▶ [PROMPT]:
Only one stretch of the listing below is wanted: the line with "INSTA /2/29" and all lines after it. Reproduce that stretch exactly.

(ENTRIES PROVIDED begins)

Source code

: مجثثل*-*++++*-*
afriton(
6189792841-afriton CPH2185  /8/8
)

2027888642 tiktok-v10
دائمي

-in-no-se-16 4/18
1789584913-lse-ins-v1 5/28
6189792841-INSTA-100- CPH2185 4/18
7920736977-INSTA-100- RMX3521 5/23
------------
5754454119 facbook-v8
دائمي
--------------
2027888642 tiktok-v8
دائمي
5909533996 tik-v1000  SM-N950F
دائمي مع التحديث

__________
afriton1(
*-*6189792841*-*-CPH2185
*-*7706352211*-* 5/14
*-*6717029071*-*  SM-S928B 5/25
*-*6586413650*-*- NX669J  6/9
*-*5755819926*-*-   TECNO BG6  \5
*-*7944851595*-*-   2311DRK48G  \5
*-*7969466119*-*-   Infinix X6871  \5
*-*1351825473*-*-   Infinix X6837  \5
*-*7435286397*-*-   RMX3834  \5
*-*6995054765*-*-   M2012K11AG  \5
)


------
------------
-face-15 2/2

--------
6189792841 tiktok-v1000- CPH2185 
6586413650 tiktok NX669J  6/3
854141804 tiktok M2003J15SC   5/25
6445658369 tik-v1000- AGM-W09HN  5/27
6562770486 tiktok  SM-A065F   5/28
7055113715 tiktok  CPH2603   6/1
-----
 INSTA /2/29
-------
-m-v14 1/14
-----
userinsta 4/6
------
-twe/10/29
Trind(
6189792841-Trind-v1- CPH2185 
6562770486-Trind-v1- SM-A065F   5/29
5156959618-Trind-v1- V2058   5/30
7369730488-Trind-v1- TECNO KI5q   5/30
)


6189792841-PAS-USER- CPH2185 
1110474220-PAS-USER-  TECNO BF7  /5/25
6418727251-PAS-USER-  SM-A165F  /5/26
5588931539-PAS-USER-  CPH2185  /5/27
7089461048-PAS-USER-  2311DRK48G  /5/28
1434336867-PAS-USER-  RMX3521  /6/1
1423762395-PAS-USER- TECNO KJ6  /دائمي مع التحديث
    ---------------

(ENTRIES PROVIDED ends)

▶ [TASK OUTPUT]:
 INSTA /2/29
-------
-m-v14 1/14
-----
userinsta 4/6
------
-twe/10/29
Trind(
6189792841-Trind-v1- CPH2185 
6562770486-Trind-v1- SM-A065F   5/29
5156959618-Trind-v1- V2058   5/30
7369730488-Trind-v1- TECNO KI5q   5/30
)


6189792841-PAS-USER- CPH2185 
1110474220-PAS-USER-  TECNO BF7  /5/25
6418727251-PAS-USER-  SM-A165F  /5/26
5588931539-PAS-USER-  CPH2185  /5/27
7089461048-PAS-USER-  2311DRK48G  /5/28
1434336867-PAS-USER-  RMX3521  /6/1
1423762395-PAS-USER- TECNO KJ6  /دائمي مع التحديث
    ---------------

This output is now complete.